Corruption

MACC should be censured for failing to bring to court those guilty of abuses of power and corruption in the RM12.5 billion PKFZ scandal although the first report was lodged as far back as 2004

By Kit

November 06, 2009

The Malaysian Anti-Corruption Commission (MACC) should be censured for failing to bring to court even a single person of those guilty of abuses of power and corruption in the RM12.5 billion Port Klang Free Zone (PKFZ) scandal though the first corruption report was lodged as far back as 2004.

How can MACC convince Malaysians that it is now a Malaysian version of Hong Kong’s ICAC (Independent Commission Against Corruption) when all it has demonstrated is its overzealousness and even abuses of power in investigating a RM2,400 Pakatan Rakyat state assembly constituency allocation resulting in the mysterious death of Teoh Beng Hock, while it has completely nothing to show and totally impotent in the RM12.5 billion PKFZ “mother of all scandals’?

An exchange between Public Accounts Committee (PAC) member and DAP Petaling Jaya Utara MP Tony Pua and the MACC Chief Commissioner Datuk Seri Ahmad Said Hamdan at the PAC meeting on 23rd June 2009 highlighted the hypocrisy of the MACC. This happened when Ahmad Said hid behind the secrecy provisions of the MACC Act to refuse to disclose any details about the outcome of MACC investigations into the PKFZ scandal.

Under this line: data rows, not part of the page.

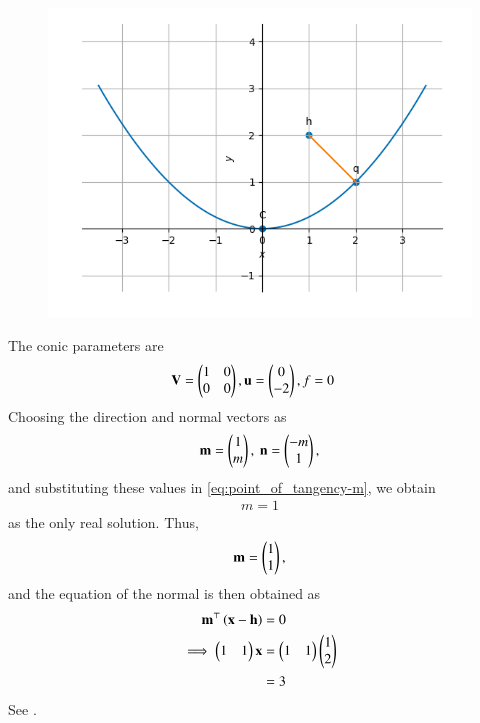 	\begin{figure}[!h]
		\centering
 \includegraphics[width=\columnwidth]{chapters/12/6/6/4/figs/conics.png}
		\caption{}
		\label{fig:12/6/6/4}
  	\end{figure}
The conic parameters are
\begin{align}
	\mathbf{V} = \begin{pmatrix}1 & 0\\0 & 0\end{pmatrix},
	\mathbf{u} = \begin{pmatrix}0\\-2\end{pmatrix},
	f &= 0
\end{align}
Choosing the direction and normal vectors as
\begin{align}
	\mathbf{m} = \begin{pmatrix}1 \\ m\end{pmatrix}, \
	\mathbf{n} = \begin{pmatrix}-m \\ 1\end{pmatrix}, 
\end{align}
and substituting these values in
	\eqref{eq:point_of_tangency-m},
 we obtain
\begin{align}
m = 1
\end{align}
as the only real solution.  Thus, 
\begin{align}
	\mathbf{m} = \begin{pmatrix}1 \\ 1\end{pmatrix}, 
\end{align}
and 
	the equation of the normal is then obtained as
\begin{align}
	\mathbf{m}^{\top}\left(\mathbf{x}-\mathbf{h}\right) &= 0
	\\
	\implies
\begin{pmatrix}
1 & 1
\end{pmatrix}
		\mathbf{x}
	&=
\begin{pmatrix}
1 & 1
\end{pmatrix}
	\begin{pmatrix}1 \\2 \end{pmatrix}
	\\
	&= 3
\end{align}
		See .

This led to an outburst by Pua protesting at Ahmad Said’s refusal to give any information to the PAC about MACC investigations into the PKFZ scandal, pointing out that Ahmad Said had no such qualms when he had said publicly that MACC had “good and strong evidence” of corruption against the Selangor Mentri Besar Tan Sri Abdul Khalid over the “car and cow” controversy.

As Pua rightly told Ahmad Said at the PAC exchange, what the MACC Chief Commissioner did amounted to “contempt” of Parliament.